That’s quite the efficiency boast, though, as always with Big Tech’s self-congratulatory back-patting, there’s a catch or two.
Using Elo scores—a system better known for ranking chess players than AI models—Google brags that Gemma 3 scores 1338, just a hair behind DeepSeek’s 1363.
That technically makes R1 superior, but Google argues that it achieves near-identical results with a fraction of the hardware.

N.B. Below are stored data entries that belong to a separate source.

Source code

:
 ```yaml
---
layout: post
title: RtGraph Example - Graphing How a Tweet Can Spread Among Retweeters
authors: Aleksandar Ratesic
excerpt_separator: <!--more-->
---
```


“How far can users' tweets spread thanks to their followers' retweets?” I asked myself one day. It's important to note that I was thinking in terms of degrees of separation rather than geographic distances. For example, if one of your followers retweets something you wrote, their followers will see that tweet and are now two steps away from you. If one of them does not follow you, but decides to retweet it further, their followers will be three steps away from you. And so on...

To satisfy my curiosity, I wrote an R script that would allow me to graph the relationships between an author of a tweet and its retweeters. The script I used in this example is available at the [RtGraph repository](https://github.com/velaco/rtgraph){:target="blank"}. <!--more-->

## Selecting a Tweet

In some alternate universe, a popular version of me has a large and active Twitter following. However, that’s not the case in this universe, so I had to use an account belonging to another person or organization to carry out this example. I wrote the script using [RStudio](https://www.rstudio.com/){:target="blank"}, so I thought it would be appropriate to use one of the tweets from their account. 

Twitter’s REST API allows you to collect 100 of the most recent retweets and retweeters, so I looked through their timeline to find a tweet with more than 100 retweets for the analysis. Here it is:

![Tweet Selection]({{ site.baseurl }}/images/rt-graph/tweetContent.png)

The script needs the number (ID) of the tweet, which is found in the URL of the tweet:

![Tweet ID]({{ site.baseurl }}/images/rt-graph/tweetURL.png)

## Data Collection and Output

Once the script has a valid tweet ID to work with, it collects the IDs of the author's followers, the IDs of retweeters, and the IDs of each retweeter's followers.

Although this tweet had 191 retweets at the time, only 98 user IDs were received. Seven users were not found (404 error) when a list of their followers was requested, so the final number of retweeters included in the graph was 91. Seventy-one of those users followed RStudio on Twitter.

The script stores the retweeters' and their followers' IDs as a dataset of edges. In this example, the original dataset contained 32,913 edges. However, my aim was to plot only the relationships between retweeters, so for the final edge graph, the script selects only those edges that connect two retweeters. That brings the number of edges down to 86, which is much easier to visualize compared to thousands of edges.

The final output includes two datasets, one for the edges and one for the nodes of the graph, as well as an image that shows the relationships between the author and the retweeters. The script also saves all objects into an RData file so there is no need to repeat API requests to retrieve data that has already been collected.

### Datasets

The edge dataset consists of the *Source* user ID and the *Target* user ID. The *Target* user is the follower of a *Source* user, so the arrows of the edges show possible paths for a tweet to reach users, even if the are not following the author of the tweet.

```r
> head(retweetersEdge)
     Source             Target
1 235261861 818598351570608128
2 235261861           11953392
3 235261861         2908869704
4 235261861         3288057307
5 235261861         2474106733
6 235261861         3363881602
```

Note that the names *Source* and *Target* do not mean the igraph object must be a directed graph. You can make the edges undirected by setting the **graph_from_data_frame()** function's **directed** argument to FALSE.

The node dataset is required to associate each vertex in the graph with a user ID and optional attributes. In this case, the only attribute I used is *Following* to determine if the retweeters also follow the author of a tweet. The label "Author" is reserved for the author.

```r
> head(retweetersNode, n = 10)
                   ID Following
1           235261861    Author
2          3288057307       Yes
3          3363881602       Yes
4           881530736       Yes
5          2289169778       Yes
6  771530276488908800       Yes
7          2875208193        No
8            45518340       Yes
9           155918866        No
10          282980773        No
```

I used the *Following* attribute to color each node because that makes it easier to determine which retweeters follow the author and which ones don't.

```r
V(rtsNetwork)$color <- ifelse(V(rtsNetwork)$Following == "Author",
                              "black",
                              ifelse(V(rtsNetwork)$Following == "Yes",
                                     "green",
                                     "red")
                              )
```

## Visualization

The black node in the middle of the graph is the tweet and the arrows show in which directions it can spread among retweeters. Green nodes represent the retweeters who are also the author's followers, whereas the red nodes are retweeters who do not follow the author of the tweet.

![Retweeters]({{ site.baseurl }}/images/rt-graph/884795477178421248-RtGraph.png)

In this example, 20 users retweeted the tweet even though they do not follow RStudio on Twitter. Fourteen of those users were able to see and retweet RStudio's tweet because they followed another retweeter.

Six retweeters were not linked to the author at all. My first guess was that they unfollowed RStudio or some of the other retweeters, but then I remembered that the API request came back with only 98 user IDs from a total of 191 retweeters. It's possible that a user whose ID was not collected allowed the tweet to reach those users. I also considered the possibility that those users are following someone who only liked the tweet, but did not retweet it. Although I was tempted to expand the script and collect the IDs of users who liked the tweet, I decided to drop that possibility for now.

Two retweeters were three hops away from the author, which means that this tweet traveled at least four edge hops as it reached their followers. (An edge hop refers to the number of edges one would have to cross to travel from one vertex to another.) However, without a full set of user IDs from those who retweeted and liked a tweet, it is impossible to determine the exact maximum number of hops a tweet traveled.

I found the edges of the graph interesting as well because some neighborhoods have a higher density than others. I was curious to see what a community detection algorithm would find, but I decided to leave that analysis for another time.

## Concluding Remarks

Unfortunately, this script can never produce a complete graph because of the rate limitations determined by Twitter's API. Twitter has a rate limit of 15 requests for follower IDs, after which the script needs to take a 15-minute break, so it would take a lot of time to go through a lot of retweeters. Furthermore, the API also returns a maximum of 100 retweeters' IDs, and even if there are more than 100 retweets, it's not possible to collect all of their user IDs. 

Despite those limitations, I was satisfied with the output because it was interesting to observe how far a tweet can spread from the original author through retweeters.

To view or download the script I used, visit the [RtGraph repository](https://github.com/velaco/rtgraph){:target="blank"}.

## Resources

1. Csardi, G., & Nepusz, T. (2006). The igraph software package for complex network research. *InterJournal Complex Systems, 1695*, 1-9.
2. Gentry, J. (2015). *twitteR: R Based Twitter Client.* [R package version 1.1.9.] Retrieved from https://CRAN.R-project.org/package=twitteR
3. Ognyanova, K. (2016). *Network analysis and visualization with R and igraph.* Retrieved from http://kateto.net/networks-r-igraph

Given that DeepSeek AI has previously deployed 1,814 of Nvidia’s less-powerful H800 GPUs to serve up R1’s responses, Google’s claim of a "sweet spot" between efficiency and performance is an unsubtle dig at competitors drowning in power-hungry GPU clusters.

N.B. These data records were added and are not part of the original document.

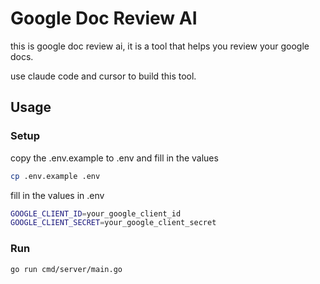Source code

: # Google Doc Review AI

this is google doc review ai, it is a tool that helps you review your google docs.

use claude code and cursor to build this tool.

## Usage

### Setup

copy the .env.example to .env and fill in the values

```bash
cp .env.example .env
```

fill in the values in .env

```bash
GOOGLE_CLIENT_ID=your_google_client_id
GOOGLE_CLIENT_SECRET=your_google_client_secret
```

### Run

```bash
go run cmd/server/main.go
```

Google is also eager to point out that Gemma 3 outperforms Meta’s Llama 3 in estimated Elo scores, suggesting it could be the most capable model you can run on a single GPU or TPU.
Google’s developer blog, hosted on HuggingFace, provides more details for those interested in testing Gemma 3.

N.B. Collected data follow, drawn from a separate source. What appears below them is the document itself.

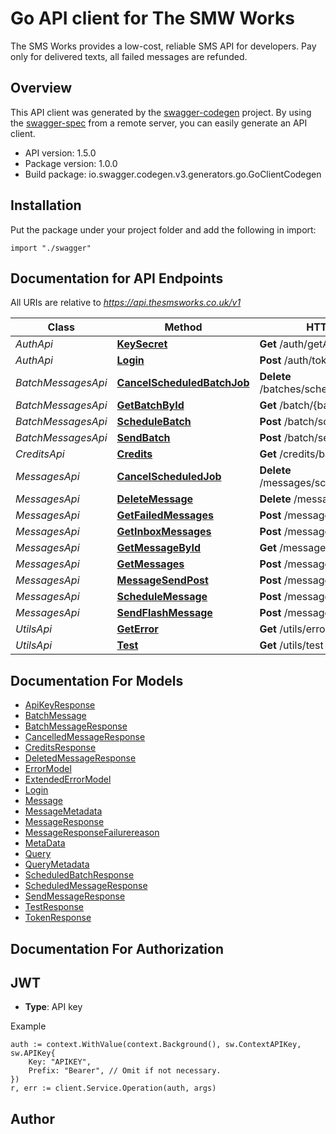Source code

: # Go API client for The SMW Works

The SMS Works provides a low-cost, reliable SMS API for developers. Pay only for delivered texts, all failed messages are refunded.

## Overview
This API client was generated by the [swagger-codegen](https://github.com/swagger-api/swagger-codegen) project.  By using the [swagger-spec](https://github.com/swagger-api/swagger-spec) from a remote server, you can easily generate an API client.

- API version: 1.5.0
- Package version: 1.0.0
- Build package: io.swagger.codegen.v3.generators.go.GoClientCodegen

## Installation
Put the package under your project folder and add the following in import:
```golang
import "./swagger"
```

## Documentation for API Endpoints

All URIs are relative to *https://api.thesmsworks.co.uk/v1*

Class | Method | HTTP request | Description
------------ | ------------- | ------------- | -------------
*AuthApi* | [**KeySecret**](docs/AuthApi.md#keysecret) | **Get** /auth/getApiKey | 
*AuthApi* | [**Login**](docs/AuthApi.md#login) | **Post** /auth/token | 
*BatchMessagesApi* | [**CancelScheduledBatchJob**](docs/BatchMessagesApi.md#cancelscheduledbatchjob) | **Delete** /batches/schedule/{batchid} | 
*BatchMessagesApi* | [**GetBatchById**](docs/BatchMessagesApi.md#getbatchbyid) | **Get** /batch/{batchid} | 
*BatchMessagesApi* | [**ScheduleBatch**](docs/BatchMessagesApi.md#schedulebatch) | **Post** /batch/schedule | 
*BatchMessagesApi* | [**SendBatch**](docs/BatchMessagesApi.md#sendbatch) | **Post** /batch/send | 
*CreditsApi* | [**Credits**](docs/CreditsApi.md#credits) | **Get** /credits/balance | 
*MessagesApi* | [**CancelScheduledJob**](docs/MessagesApi.md#cancelscheduledjob) | **Delete** /messages/schedule/{messageid} | 
*MessagesApi* | [**DeleteMessage**](docs/MessagesApi.md#deletemessage) | **Delete** /messages/{messageid} | 
*MessagesApi* | [**GetFailedMessages**](docs/MessagesApi.md#getfailedmessages) | **Post** /messages/failed | 
*MessagesApi* | [**GetInboxMessages**](docs/MessagesApi.md#getinboxmessages) | **Post** /messages/inbox | 
*MessagesApi* | [**GetMessageById**](docs/MessagesApi.md#getmessagebyid) | **Get** /messages/{messageid} | 
*MessagesApi* | [**GetMessages**](docs/MessagesApi.md#getmessages) | **Post** /messages | 
*MessagesApi* | [**MessageSendPost**](docs/MessagesApi.md#messagesendpost) | **Post** /message/send | 
*MessagesApi* | [**ScheduleMessage**](docs/MessagesApi.md#schedulemessage) | **Post** /message/schedule | 
*MessagesApi* | [**SendFlashMessage**](docs/MessagesApi.md#sendflashmessage) | **Post** /message/flash | 
*UtilsApi* | [**GetError**](docs/UtilsApi.md#geterror) | **Get** /utils/errors/{errorcode} | 
*UtilsApi* | [**Test**](docs/UtilsApi.md#test) | **Get** /utils/test | 

## Documentation For Models

 - [ApiKeyResponse](docs/ApiKeyResponse.md)
 - [BatchMessage](docs/BatchMessage.md)
 - [BatchMessageResponse](docs/BatchMessageResponse.md)
 - [CancelledMessageResponse](docs/CancelledMessageResponse.md)
 - [CreditsResponse](docs/CreditsResponse.md)
 - [DeletedMessageResponse](docs/DeletedMessageResponse.md)
 - [ErrorModel](docs/ErrorModel.md)
 - [ExtendedErrorModel](docs/ExtendedErrorModel.md)
 - [Login](docs/Login.md)
 - [Message](docs/Message.md)
 - [MessageMetadata](docs/MessageMetadata.md)
 - [MessageResponse](docs/MessageResponse.md)
 - [MessageResponseFailurereason](docs/MessageResponseFailurereason.md)
 - [MetaData](docs/MetaData.md)
 - [Query](docs/Query.md)
 - [QueryMetadata](docs/QueryMetadata.md)
 - [ScheduledBatchResponse](docs/ScheduledBatchResponse.md)
 - [ScheduledMessageResponse](docs/ScheduledMessageResponse.md)
 - [SendMessageResponse](docs/SendMessageResponse.md)
 - [TestResponse](docs/TestResponse.md)
 - [TokenResponse](docs/TokenResponse.md)

## Documentation For Authorization

## JWT
- **Type**: API key 

Example
```golang
auth := context.WithValue(context.Background(), sw.ContextAPIKey, sw.APIKey{
	Key: "APIKEY",
	Prefix: "Bearer", // Omit if not necessary.
})
r, err := client.Service.Operation(auth, args)
```

## Author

In a blog post, Google bills the new program as "the most capable model you can run on a single GPU or TPU," referring to the company's custom AI chip, the "tensor processing unit."
"Gemma 3 delivers state-of-the-art performance for its size, outperforming Llama-405B, DeepSeek-V3, and o3-mini in preliminary human preference evaluations on LMArena's leaderboard," the blog post claims, referring to the Elo scores.